▶ [Exercise requirements] Keep every line in which "Theta" occurs and drop the rest of the data.
——————
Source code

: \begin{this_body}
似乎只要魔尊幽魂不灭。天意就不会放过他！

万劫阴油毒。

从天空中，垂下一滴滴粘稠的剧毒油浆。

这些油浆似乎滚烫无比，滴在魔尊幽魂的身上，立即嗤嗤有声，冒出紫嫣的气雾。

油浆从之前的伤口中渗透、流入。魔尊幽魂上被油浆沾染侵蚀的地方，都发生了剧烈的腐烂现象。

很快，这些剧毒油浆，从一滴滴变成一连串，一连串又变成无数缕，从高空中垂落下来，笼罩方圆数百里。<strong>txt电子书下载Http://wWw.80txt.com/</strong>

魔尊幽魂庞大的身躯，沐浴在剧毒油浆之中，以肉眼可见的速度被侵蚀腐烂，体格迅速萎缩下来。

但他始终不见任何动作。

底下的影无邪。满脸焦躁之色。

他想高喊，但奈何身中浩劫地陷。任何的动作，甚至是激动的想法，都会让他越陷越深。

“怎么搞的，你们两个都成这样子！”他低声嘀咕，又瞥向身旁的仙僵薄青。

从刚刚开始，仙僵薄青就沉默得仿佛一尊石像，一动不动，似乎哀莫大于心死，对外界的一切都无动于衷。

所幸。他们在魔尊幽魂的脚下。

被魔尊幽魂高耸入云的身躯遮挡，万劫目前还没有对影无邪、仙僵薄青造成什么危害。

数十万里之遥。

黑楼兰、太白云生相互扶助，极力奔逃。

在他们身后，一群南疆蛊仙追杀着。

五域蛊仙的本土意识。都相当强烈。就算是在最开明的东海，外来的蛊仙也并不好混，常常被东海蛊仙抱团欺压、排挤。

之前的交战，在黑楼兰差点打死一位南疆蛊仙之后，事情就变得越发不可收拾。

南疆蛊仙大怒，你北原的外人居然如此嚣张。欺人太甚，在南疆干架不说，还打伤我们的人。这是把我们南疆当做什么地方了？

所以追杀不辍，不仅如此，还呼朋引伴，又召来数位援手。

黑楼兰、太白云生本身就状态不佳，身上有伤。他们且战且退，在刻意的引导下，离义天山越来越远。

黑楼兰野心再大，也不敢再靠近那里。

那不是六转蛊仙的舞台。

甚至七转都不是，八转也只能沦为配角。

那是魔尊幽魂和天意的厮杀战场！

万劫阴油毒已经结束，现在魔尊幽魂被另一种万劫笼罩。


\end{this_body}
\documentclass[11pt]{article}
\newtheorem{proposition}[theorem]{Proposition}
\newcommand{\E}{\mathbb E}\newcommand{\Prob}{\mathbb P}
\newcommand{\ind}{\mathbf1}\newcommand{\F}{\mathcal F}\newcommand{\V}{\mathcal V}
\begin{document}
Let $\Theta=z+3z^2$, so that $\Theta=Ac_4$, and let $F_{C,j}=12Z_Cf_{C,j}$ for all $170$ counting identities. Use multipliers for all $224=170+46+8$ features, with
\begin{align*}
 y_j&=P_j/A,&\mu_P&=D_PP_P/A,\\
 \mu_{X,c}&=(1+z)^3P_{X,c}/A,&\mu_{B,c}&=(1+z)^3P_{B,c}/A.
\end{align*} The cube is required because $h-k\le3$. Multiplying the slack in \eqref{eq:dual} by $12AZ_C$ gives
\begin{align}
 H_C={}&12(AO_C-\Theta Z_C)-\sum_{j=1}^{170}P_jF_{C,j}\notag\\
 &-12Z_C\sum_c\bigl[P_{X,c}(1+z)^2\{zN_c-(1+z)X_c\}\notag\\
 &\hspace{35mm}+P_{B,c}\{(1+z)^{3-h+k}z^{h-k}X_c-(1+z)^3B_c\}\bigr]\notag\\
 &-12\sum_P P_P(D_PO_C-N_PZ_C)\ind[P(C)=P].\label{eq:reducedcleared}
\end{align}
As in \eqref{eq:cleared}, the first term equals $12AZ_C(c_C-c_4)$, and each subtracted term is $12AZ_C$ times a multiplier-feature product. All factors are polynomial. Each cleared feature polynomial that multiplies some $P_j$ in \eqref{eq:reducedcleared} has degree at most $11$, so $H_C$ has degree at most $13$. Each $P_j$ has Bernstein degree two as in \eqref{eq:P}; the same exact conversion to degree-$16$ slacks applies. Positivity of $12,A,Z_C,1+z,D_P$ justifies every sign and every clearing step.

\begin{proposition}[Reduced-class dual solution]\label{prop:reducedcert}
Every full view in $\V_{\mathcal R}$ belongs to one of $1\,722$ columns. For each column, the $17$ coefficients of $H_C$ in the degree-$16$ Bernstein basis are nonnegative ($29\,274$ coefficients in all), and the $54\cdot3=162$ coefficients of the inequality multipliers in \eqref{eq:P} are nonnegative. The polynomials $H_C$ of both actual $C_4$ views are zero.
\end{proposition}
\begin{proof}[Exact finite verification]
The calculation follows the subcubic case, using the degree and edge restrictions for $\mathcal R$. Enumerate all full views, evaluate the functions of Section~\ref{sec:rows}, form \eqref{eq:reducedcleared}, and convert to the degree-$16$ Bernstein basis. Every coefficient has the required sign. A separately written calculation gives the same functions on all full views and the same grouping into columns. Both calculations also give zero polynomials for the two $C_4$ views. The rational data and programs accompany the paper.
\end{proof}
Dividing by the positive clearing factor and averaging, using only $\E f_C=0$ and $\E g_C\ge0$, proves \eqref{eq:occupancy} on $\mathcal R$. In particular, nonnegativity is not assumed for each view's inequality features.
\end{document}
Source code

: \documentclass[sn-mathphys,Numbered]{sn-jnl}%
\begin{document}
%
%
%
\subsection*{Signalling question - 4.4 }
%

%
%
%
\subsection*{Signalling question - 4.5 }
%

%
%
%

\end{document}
——————
▶ [Your response]
Let $\Theta=z+3z^2$, so that $\Theta=Ac_4$, and let $F_{C,j}=12Z_Cf_{C,j}$ for all $170$ counting identities. Use multipliers for all $224=170+46+8$ features, with
 H_C={}&12(AO_C-\Theta Z_C)-\sum_{j=1}^{170}P_jF_{C,j}\notag\\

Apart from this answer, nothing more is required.